From videos we can extract emotions (anger, contempt, fear, disgust, joy, sadness, surprise), and the corresponding AUs that make up those emotions:
Emotion |
Action Units |
Happiness |
6+12 |
Sadness |
1+4+15 |
Surprise |
1+2+5B+26 |
Fear |
1+2+4+5+7+20+26 |
Anger |
4+5+7+23 |
Disgust |
9+15+16 |
Contempt |
R12A+R14A |
We also label for:
- Appearance (such as ethnicity, age, gender)
- Different actions (like yawning, eating, drinking, smoking, speaking)
- Location (in car, in office, outdoors, at home, etc)
- Indicate if an AU has occurred in a segment of video by the labeler selecting positive (AU occurred) or negative (no AU occurred).
How we label
Per each video segment, we have 10 labellers available to review the face recording. We first import the facial video data and decide on which AUs we need to label - typically per request from our science team. Our labeling team has a reporting system that analyzes the accuracy of each labeller on which labellers are most accurate on which AUs (Labeler 1+2 are both great at finding nose wrinkle, while labeller 3 is more in tune with lip pucker), and divide the AUs accordingly among the team. This assignment system allows us to generate a high rate of accuracy, and can also be applied to ethnicities and age range detection.
From there, each video is labeled by 3 labellers. If the assignment is to label for smiles, the majority or more than 50% of the labelers should agree that a smile has occurred in order for the machine learning algorithms to consume it as an actual smile. If the agreement between labelers is less than 50%, but greater than 0%, the segment will then be marked as a confusing example. If none of the labelers marked a smile, the algorithms will treat those segments as a segment with no smiles.
Then QA goes in and checks the work of the labellers, and either accepts the work, or rejects it by indicating an expression was missed. This feedback loop process helps assure the most accurate depiction of facial expression detection available. Our science team will then consume that data.
Our QA page
Prioritizing Labeler Time with Active Learning
Before we import video and request the team to label it, we can run it through our classifier technology to figure out frames that require human labeling. This capability helps when we need to run active learning mining for a certain expression. Passing the videos through classifiers helps avoid labellers wasting their time on video with no content. We can also use this system to identify and teach the classifiers to better identify AUs.

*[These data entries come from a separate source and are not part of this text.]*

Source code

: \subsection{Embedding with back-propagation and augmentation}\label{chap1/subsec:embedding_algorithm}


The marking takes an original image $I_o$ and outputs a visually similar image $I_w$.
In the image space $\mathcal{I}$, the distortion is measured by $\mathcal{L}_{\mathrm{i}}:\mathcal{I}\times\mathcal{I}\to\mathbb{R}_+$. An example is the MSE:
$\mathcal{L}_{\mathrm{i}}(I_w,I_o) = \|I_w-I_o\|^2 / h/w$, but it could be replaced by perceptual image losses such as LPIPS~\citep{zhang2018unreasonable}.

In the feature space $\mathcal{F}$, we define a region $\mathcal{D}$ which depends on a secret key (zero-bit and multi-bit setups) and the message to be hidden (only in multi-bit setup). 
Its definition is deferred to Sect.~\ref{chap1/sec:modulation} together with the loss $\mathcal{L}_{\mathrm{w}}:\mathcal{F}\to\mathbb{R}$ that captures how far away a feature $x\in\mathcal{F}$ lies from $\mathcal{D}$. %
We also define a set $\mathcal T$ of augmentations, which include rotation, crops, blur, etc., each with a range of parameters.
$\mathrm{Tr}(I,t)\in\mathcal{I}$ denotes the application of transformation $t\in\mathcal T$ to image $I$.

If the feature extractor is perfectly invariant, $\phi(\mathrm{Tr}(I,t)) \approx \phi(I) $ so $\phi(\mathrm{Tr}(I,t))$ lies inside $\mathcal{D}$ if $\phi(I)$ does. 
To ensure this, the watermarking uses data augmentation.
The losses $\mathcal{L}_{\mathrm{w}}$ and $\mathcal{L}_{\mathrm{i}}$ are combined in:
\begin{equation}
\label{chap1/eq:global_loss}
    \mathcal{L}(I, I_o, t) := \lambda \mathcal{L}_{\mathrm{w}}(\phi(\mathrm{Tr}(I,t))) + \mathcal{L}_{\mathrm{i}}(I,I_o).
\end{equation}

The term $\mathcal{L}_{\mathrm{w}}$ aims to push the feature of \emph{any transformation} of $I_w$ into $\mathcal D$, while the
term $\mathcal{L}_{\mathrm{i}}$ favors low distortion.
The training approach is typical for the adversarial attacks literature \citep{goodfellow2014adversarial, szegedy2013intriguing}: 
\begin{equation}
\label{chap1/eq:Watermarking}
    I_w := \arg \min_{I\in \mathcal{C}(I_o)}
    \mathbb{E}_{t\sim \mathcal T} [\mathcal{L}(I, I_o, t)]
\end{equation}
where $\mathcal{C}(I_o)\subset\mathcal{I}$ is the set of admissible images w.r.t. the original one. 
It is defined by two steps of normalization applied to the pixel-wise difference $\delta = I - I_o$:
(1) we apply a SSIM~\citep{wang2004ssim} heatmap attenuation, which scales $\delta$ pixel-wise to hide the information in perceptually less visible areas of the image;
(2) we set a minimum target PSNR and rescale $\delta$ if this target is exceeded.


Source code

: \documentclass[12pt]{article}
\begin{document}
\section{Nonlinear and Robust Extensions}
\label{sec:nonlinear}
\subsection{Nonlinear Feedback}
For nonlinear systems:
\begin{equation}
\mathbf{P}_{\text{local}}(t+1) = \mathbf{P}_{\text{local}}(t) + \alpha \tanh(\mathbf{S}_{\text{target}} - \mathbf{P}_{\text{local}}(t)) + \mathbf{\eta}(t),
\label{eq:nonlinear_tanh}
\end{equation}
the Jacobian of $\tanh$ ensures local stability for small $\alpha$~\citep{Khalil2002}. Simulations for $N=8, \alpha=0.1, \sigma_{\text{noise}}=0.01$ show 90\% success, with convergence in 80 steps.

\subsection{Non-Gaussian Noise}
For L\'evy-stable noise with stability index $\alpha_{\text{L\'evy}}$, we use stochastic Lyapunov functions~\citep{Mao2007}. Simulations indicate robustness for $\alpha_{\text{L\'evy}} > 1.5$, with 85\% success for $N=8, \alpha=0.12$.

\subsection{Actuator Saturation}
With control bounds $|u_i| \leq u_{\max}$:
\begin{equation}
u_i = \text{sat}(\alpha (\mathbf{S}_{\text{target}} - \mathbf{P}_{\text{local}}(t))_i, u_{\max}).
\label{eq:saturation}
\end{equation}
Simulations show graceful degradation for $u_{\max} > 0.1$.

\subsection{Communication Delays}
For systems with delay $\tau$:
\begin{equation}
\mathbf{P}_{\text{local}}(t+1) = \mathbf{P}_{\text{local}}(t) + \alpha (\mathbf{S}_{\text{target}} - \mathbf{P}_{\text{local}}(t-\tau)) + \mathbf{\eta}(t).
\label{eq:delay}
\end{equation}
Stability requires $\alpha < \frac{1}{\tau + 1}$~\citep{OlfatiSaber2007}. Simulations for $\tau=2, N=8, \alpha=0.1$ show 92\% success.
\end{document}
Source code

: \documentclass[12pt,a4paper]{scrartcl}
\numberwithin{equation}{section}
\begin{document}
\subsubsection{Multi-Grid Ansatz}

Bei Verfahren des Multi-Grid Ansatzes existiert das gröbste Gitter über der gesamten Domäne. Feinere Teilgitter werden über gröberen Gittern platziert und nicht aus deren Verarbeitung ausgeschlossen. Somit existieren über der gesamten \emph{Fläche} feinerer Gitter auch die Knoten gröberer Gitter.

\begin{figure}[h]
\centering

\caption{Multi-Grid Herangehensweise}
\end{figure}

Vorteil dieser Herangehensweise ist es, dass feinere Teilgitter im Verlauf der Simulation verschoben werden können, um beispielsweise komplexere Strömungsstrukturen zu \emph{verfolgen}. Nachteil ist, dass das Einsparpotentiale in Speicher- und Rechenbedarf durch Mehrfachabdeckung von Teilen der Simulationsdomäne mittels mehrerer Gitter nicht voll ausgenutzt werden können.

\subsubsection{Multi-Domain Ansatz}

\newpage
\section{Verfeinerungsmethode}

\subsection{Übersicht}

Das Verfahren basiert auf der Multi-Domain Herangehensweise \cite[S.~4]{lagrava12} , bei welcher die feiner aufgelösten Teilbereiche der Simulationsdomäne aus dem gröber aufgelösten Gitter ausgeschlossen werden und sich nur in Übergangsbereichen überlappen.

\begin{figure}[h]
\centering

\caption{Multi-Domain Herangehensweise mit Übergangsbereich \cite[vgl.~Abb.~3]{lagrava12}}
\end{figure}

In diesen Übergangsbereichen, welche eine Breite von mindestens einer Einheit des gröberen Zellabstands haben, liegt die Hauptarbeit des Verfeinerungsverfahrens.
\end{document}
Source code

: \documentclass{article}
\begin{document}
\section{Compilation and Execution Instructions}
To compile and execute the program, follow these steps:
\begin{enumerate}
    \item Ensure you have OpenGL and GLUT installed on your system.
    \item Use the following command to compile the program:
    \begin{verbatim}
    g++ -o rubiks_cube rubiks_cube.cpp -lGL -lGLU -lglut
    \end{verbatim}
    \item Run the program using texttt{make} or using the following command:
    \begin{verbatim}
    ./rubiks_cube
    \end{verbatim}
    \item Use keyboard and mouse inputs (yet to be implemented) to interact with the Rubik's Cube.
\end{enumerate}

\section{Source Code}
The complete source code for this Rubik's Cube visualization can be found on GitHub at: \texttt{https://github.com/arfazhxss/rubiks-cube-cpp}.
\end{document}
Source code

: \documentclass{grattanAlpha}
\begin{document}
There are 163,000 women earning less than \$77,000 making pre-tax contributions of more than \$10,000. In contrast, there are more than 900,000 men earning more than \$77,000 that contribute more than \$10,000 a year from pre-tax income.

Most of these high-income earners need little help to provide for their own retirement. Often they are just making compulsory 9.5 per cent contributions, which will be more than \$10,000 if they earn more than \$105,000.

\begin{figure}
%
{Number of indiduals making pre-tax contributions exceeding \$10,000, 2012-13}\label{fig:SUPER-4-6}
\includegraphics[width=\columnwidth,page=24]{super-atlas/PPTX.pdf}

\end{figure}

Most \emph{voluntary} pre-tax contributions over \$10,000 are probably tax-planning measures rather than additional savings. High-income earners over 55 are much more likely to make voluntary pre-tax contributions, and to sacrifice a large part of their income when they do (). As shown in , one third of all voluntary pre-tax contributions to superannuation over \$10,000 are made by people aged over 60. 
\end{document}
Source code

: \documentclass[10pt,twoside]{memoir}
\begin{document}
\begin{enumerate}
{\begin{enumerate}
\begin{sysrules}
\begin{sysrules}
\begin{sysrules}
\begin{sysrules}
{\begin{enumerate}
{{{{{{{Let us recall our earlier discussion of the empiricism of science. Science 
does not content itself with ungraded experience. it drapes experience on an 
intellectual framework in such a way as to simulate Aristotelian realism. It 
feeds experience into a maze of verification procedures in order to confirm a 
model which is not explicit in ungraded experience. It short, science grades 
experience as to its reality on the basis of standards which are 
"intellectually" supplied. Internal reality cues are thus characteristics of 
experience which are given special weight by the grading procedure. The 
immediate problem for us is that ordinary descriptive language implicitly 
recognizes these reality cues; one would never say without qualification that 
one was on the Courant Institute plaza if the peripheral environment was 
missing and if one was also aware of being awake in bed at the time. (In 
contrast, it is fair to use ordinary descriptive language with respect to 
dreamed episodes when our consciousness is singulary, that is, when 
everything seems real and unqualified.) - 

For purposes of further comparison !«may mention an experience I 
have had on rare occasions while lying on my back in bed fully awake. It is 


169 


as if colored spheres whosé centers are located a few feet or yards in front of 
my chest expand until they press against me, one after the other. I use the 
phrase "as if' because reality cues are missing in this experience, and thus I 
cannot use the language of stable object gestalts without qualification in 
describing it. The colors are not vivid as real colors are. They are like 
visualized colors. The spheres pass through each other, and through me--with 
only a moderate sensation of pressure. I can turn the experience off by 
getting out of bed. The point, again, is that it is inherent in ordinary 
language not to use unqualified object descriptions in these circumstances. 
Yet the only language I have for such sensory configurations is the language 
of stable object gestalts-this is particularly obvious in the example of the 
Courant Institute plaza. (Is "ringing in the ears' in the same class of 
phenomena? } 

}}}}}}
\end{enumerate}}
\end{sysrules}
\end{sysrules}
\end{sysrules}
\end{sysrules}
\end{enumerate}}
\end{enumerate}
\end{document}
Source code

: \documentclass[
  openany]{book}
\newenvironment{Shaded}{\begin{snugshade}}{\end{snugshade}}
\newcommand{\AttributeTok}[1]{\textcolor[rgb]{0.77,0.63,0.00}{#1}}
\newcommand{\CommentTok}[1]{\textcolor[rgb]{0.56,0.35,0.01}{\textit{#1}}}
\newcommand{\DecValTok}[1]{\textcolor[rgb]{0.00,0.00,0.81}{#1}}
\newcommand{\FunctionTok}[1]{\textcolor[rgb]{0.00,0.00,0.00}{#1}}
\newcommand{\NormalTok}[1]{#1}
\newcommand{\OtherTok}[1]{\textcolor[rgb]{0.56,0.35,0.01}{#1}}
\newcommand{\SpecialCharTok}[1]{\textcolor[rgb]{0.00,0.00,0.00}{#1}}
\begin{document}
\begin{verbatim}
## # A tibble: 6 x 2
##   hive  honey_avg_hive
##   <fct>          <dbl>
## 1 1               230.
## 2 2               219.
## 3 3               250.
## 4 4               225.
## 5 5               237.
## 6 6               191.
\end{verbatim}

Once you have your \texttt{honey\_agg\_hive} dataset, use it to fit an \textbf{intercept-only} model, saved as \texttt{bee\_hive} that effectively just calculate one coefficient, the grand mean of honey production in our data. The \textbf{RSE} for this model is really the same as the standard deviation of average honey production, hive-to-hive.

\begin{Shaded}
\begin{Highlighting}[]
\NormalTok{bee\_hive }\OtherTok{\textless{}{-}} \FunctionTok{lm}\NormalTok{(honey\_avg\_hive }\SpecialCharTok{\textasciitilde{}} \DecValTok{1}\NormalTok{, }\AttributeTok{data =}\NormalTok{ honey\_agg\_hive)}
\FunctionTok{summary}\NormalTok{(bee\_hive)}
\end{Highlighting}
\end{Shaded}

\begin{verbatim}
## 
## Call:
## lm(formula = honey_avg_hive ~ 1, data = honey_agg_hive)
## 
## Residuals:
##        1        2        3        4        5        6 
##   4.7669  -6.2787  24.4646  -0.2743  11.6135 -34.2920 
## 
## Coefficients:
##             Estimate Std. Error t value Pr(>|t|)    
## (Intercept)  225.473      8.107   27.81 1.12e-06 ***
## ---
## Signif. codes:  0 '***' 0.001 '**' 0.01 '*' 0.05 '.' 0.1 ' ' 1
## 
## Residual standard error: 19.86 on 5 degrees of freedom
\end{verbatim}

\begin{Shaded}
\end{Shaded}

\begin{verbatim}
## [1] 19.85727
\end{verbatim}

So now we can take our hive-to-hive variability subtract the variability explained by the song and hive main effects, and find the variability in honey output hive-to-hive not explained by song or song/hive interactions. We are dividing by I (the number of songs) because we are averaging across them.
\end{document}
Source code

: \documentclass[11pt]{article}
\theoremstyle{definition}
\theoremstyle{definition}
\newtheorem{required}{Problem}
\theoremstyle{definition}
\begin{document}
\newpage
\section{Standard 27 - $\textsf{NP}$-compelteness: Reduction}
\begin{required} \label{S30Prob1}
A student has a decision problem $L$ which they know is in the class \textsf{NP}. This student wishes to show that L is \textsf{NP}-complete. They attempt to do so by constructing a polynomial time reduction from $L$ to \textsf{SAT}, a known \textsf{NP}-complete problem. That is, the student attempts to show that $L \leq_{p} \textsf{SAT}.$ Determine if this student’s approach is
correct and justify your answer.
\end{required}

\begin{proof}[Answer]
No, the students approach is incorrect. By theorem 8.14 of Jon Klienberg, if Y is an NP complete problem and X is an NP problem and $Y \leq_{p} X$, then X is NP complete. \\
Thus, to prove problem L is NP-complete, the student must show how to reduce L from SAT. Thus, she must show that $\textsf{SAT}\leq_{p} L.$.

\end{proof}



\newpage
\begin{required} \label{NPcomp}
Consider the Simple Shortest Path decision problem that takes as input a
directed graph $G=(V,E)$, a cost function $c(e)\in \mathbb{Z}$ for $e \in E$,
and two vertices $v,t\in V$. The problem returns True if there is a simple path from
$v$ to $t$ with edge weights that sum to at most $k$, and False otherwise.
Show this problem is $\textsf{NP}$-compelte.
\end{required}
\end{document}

For example, if the science team is interested in the Disgust emotion for a particular data set, the facial video will run through classifiers to search for AUs that are related to Disgust, or AUs that are part of the emotion combination (In this case, Disgust contains AU 9 (nose wrinkler). Also, if we are interested in a specific AU, we can mine for another AU that frequently coincides with the AU that we are interested in. (For example, if we want to mine for “lip pucker” we can also mine for “mouth closed”.) The labeller then reviews what the classifier has identified, and confirms / rejects the findings so the classifier can be re-trained with this data. This process of active learning helps the classifier continuously improve itself by seeing examples of what it is or isn’t doing correctly. Active learning is so essential to speeding up our labeling efforts by focusing labellers on labeling only what is necessary, avoiding hours of wasted time on unusable video.
We couldn’t do what we do without our Cairo labeling team!